* **EXERCISE DATA**
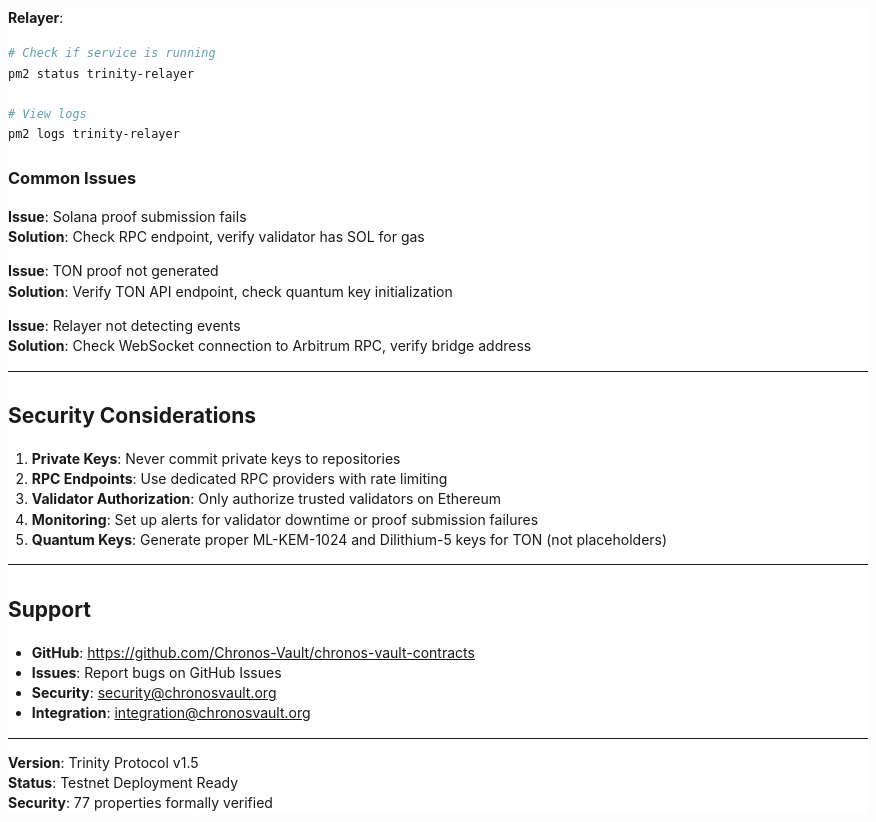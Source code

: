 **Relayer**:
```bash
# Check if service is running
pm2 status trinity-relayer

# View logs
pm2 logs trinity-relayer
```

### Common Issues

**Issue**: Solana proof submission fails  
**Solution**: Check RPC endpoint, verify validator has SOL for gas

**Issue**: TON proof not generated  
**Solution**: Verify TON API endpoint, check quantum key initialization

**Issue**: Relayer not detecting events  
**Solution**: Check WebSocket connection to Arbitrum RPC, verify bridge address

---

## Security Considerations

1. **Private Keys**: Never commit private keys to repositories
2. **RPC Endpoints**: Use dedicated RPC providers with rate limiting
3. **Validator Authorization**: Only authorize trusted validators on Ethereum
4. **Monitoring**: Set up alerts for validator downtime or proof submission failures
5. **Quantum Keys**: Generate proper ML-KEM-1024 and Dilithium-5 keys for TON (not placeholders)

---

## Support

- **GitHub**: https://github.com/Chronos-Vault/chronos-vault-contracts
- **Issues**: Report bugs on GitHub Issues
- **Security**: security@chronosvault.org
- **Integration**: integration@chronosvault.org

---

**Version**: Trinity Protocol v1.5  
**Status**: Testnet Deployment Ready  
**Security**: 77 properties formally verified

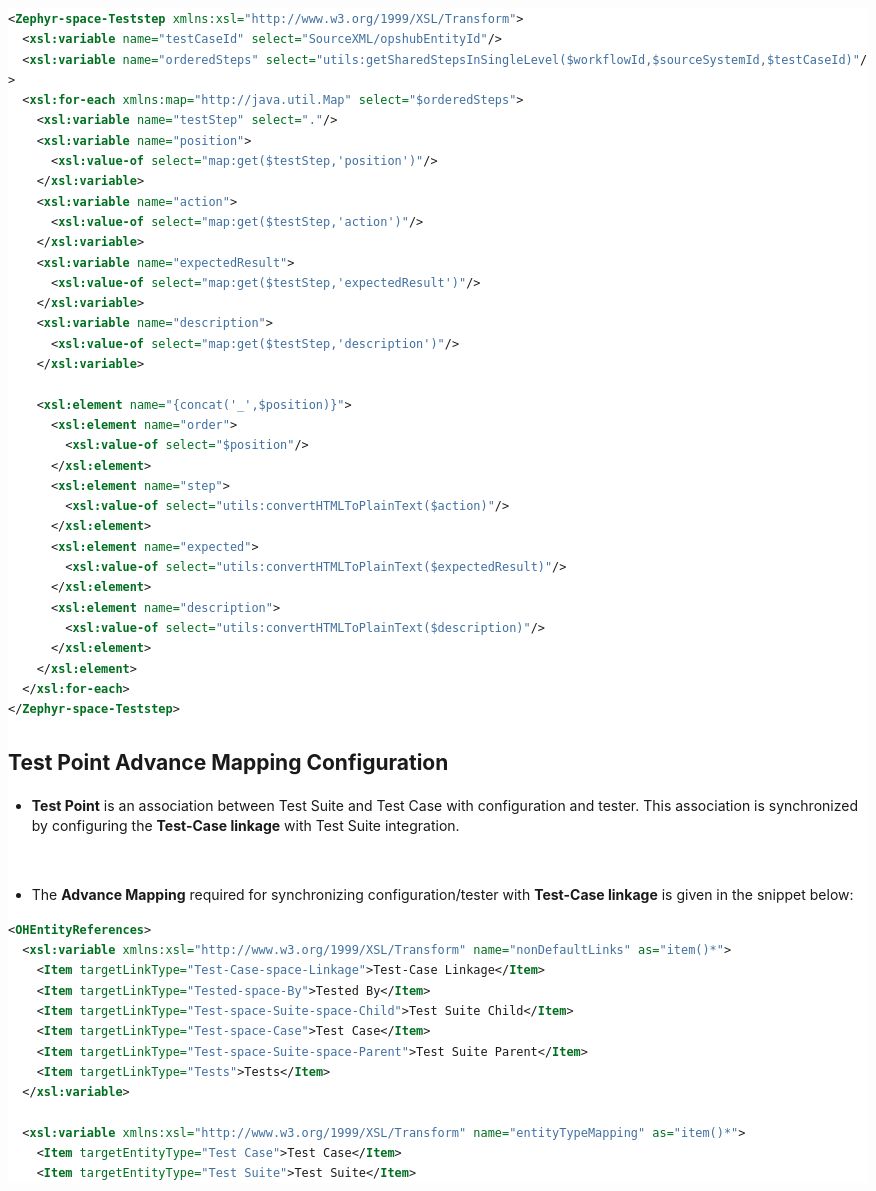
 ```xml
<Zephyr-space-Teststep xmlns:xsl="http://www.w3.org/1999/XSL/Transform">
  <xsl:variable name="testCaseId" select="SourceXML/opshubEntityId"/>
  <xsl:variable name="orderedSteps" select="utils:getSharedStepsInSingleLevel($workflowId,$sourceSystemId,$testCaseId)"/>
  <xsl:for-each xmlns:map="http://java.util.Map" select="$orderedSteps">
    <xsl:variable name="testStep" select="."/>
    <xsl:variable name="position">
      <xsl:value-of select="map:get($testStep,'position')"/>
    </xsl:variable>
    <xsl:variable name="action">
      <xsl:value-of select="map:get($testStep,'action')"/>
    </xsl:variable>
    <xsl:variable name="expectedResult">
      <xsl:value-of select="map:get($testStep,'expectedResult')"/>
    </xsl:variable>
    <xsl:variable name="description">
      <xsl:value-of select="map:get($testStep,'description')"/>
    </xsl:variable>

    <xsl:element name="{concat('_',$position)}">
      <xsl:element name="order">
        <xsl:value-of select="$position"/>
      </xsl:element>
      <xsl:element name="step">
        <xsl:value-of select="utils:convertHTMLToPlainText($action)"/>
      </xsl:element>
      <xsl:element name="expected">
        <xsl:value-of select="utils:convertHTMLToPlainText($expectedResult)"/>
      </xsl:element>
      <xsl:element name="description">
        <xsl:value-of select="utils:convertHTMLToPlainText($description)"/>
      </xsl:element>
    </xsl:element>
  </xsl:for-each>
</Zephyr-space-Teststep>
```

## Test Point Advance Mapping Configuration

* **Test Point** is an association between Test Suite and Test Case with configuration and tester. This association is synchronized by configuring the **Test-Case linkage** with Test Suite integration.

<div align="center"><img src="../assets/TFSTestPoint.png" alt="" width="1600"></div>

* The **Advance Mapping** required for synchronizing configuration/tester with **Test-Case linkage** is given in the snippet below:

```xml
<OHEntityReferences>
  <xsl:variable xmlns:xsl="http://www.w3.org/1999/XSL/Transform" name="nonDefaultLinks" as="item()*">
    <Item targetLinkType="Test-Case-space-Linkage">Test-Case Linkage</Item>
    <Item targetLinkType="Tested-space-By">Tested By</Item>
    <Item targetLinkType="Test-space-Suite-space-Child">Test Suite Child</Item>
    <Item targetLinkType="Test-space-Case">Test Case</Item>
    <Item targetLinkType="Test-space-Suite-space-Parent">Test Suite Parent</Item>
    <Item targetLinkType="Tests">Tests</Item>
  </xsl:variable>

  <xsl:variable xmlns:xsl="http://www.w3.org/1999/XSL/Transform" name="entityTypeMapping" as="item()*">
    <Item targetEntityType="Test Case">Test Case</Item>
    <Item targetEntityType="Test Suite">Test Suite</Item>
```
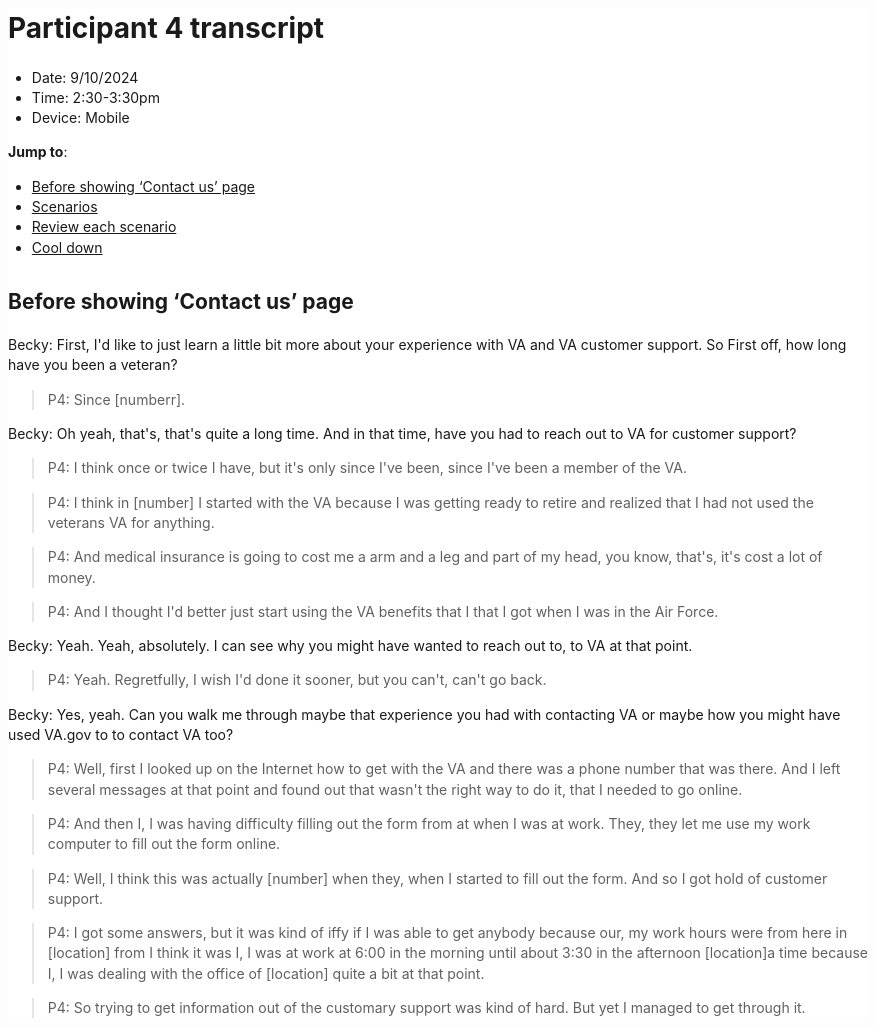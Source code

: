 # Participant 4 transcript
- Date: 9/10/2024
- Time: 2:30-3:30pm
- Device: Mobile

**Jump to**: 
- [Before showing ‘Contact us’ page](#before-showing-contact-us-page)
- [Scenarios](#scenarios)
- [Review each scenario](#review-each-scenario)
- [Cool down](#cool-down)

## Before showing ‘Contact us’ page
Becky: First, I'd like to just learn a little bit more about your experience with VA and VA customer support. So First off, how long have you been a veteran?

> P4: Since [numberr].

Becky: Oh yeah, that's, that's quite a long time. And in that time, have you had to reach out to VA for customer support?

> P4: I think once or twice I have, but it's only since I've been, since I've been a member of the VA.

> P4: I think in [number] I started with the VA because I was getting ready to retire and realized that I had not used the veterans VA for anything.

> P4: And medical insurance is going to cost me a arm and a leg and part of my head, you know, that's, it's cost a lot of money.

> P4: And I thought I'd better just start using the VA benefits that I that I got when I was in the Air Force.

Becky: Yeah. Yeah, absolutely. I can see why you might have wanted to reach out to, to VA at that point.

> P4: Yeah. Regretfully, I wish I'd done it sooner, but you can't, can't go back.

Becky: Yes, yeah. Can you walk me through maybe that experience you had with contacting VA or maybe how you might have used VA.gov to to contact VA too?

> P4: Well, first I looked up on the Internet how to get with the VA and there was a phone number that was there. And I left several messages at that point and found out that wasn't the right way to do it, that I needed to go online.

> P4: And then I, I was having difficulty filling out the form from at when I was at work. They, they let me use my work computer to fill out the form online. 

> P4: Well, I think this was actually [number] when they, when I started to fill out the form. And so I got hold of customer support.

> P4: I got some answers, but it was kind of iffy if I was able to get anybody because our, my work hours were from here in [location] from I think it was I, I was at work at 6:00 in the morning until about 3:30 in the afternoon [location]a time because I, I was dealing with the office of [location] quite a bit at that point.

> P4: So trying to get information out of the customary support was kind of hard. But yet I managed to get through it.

* **ACTIVITY**
The lines in the entries above that carry the word "Security" must be copied.

* **RESPONSE BELOW**
## Security Considerations
- **Security**: security@chronosvault.org
**Security**: 77 properties formally verified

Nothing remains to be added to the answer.